I come from a long line of flower lovers. My grandmothers were both gardeners—Nana, who lived in Fresno, had a beautiful lilac bush in her yard, and hibiscus growing on the side of the duplex she moved into after she sold the small house where my dad was raised.
Gaga, my mom’s mom, always had a vegetable and flower garden. We visited her once in Colorado where she lived with her sister, my great aunt Ruby, this was before she moved to California to live near us—the entire back yard was a garden. Huge fat shining red tomatoes, rows of squash and peppers, cosmos and sunflowers.
My mom’s a great gardener, too, she has an array of roses that she planted over twenty, thirty years ago—with names such as Whiskey Mack, Bourbon and Chantilly Lace. She has climbing roses and miniature roses, all in her yard in the house where I grew up in the Antelope Valley, about an hour and twenty minutes north of LA.
The Antelope Valley is where those beautiful fields of poppies grow. The other day, a friend of mine, knowing my connection to the place, sent me a satellite photo taken this spring. Patches of bright orange could be seen from space, spreading over acres and miles of open desert.
I order my mom flowers pretty often—I live three thousand miles away from her so it’s good to find ways to be present in her life. Whenever I call the florist I ask them what they have in that’s fresh. They’re used to me now but at first they were exasperated. “I don’t want a plain mixed bouquet,” I’d say, “I want to pick the flowers and have you wrap and deliver them.”
I guess most men ordering flowers don’t know the difference between a chrysanthemum and a gerber daisy, but I want to know if they’ve got French tulips and what color roses, what do they have that’s scented—tuberose, maybe, or lilies? Thank you, and oh, please no baby’s breath.
Tropical flowers don’t grow in the desert, so I didn’t know about ginger and bromeliad, fuchsia and orchids until I moved to LA I came to discover those wild, exotic flowers, especially in gardens out by the sea.

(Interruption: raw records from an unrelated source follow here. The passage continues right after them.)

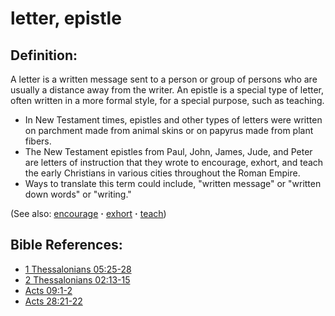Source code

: # letter, epistle #

## Definition: ##

A letter is a written message sent to a person or group of persons who are usually a distance away from the writer. An epistle is a special type of letter, often written in a more formal style, for a special purpose, such as teaching.

* In New Testament times, epistles and other types of letters were written on parchment made from animal skins or on papyrus made from plant fibers.
* The New Testament epistles from Paul, John, James, Jude, and Peter are letters of instruction that they wrote to encourage, exhort, and teach the early Christians in various cities throughout the Roman Empire.
* Ways to translate this term could include, "written message" or "written down words" or "writing."

(See also: [encourage](../other/encourage.md) **·** [exhort](../kt/exhort.md) **·** [teach](../other/teach.md))

## Bible References: ##

* [1 Thessalonians 05:25-28](https://door43.org/en/bible/notes/1th/05/25)
* [2 Thessalonians 02:13-15](https://door43.org/en/bible/notes/2th/02/13)
* [Acts 09:1-2](https://door43.org/en/bible/notes/act/09/01)
* [Acts 28:21-22](https://door43.org/en/bible/notes/act/28/21)

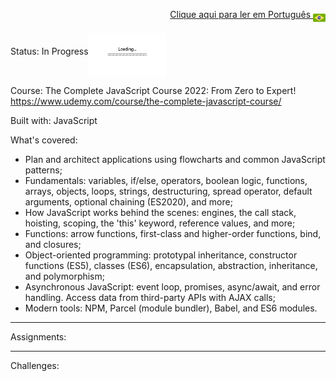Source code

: <p align="right">
<a href="README-pt.md"> Clique aqui para ler em Português <img src="img/br-flag.png" height="20" align="middle"></a>
</p>

Status: In Progress<img src="img/loading.gif" height="70" align="middle"></img>
 

Course: The Complete JavaScript Course 2022: From Zero to Expert! https://www.udemy.com/course/the-complete-javascript-course/

Built with: JavaScript

What's covered:
- Plan and architect applications using flowcharts and common JavaScript patterns;
- Fundamentals: variables, if/else, operators, boolean logic, functions, arrays, objects, loops, strings, destructuring, spread operator, default arguments, optional chaining (ES2020), and more;
- How JavaScript works behind the scenes: engines, the call stack, hoisting, scoping, the 'this' keyword, reference values, and more;
- Functions: arrow functions, first-class and higher-order functions, bind, and closures;
- Object-oriented programming: prototypal inheritance, constructor functions (ES5), classes (ES6), encapsulation, abstraction, inheritance, and polymorphism;
- Asynchronous JavaScript: event loop, promises, async/await, and error handling. Access data from third-party APIs with AJAX calls;
- Modern tools: NPM, Parcel (module bundler), Babel, and ES6 modules.

------------------------------------------------------------------------------------------------------------------------------------------------------- 

 

Assignments:


------------------------------------------------------------------------------------------------------------------------------------------------------- 
 

Challenges:

 

 



 

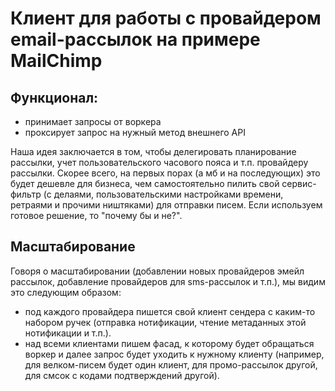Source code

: # Клиент для работы с провайдером email-рассылок на примере MailChimp

## Функционал:
- принимает запросы от воркера
- проксирует запрос на нужный метод внешнего API

Наша идея заключается в том, чтобы делегировать планирование рассылки, учет пользовательского часового пояса и т.п. 
провайдеру рассылки. Скорее всего, на первых порах (а мб и на последующих) это будет дешевле для бизнеса, чем 
самостоятельно пилить свой сервис-фильтр (с делаями, пользовательскими настройками времени, ретраями и 
прочими ништяками) для отправки писем. Если используем готовое решение, то "почему бы и не?".

## Масштабирование
Говоря о масштабировании (добавлении новых провайдеров эмейл рассылок, добавление провайдеров для sms-рассылок и т.п.), 
мы видим это следующим образом:
- под каждого провайдера пишется свой клиент сендера с каким-то набором ручек (отправка нотификации, чтение метаданных 
этой нотификации и т.п.).
- над всеми клиентами пишем фасад, к которому будет обращаться воркер и далее запрос будет уходить к нужному клиенту 
(например, для велком-писем будет один клиент, для промо-рассылок другой, для смсок с кодами подтверждений другой).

Moving to the northeast, I discovered the flowers that don’t grow in the dry heat, they need a real cold snap, and lots of water. The first time I saw a peony I was visiting Vermont for my cousin’s wedding. Heading into town we drove through a neighborhood, it had recently rained, and the lawns had these massive clumps of huge flowering bushes. “What are those?” I asked. “Peonies.” My cousin was using them in her bouquet so a day later I got to smell one for the first time and felt a little bit like after downing a glass of champagne.
Here in Woodstock, forsythia grows in nearly every yard. And every April for two weeks the violent, electric yellow blooms line the road, screaming about the arrival of spring. Daffodils come up in our yard from old bulbs planted by someone years ago, croci, too.
My first boyfriend got me my first bouquet of flowers, I was in my early 20s, and back living at my parent’s house after being in LA for a few years then having my life fall apart. I had lost my job, lost my apartment. There I was back in my hometown trying to negotiate a life that was stretched bigger than it was before I left, but now crimped in certain ways upon my return. A halfway in the closet life.
I got a house sitting gig over Christmas, so I could spend holiday time with my boyfriend. He’d visit and spend the night, sometime two--and for a few days, it felt like a life that might someday happen. It would take me years to have that life for real and fulltime, but I had a taste of it that Christmas season.
I would be celebrating Christmas Day with my family, so he and I decided to have our own early Christmas. I made dinner, got him a few presents, set the table and lit candles. He arrived with a huge bouquet of flowers—massive, they towered over the place settings once I placed them in a vase at the center of the table. The smell of them filled the room.
I haven’t thought about that time in years. How young I was, how naïve and hungry, for a life, for freedom, for things I didn’t even know about. What would you call that, the longing for something you don’t even know is out there? To grow and, yes, blossom into life.
There’s a lone iris growing in a bed out behind our house, we don’t get enough sun for them to do well, but the other day one of the small buds bloomed, reminding me of the sweetness of our days, the tenderness we all desire, the smell and touch of a beautiful life.